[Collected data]

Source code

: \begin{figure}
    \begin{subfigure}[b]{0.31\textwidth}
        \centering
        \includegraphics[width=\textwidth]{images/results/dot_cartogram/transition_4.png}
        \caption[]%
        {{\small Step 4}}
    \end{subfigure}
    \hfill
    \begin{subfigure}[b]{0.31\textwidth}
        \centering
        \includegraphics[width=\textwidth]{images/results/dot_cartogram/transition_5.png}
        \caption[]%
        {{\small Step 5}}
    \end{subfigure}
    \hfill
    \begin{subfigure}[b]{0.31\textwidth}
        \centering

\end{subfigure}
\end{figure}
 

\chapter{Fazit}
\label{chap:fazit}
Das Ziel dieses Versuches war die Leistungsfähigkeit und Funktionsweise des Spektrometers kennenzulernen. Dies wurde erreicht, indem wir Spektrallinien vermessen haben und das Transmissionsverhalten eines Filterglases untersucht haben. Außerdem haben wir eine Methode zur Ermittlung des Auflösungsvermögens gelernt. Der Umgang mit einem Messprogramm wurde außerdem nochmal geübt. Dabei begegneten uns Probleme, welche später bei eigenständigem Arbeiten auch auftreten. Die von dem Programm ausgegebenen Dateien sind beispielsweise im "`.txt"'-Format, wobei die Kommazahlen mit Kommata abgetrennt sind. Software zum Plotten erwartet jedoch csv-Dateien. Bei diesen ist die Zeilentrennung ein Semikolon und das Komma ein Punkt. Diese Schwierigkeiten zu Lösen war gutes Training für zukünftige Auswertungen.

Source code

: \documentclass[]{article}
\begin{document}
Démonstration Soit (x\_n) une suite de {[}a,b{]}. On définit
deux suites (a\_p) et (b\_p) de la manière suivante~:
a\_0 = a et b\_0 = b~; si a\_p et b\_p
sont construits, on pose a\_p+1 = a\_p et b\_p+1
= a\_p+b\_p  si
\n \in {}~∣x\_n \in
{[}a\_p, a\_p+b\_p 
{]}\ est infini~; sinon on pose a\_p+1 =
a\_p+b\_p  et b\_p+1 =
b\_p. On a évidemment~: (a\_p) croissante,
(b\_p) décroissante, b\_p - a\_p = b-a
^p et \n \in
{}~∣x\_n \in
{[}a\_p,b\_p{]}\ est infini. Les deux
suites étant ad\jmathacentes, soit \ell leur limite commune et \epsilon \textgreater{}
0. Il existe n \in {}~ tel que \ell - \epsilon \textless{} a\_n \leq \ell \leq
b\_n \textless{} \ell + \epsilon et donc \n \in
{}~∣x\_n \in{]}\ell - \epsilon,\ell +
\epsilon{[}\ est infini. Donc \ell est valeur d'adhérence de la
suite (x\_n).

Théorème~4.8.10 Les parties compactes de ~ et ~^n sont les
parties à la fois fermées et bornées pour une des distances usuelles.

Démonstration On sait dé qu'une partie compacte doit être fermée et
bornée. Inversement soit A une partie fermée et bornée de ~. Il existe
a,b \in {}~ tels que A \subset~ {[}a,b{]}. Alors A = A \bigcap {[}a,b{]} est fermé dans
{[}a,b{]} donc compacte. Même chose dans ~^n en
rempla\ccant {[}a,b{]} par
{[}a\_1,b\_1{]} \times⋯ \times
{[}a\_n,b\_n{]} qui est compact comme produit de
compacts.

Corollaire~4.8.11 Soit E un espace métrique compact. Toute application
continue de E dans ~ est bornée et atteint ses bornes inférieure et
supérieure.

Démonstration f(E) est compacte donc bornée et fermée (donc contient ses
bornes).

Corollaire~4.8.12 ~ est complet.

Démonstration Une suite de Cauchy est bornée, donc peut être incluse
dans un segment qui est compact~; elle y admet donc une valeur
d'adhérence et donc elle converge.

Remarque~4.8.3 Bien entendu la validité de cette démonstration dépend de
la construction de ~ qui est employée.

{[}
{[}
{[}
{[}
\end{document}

TASK PROMPT.
Answer with one number, namely how many lines in the records contain the string "existe".

REPLY TO THE EXERCISE.
2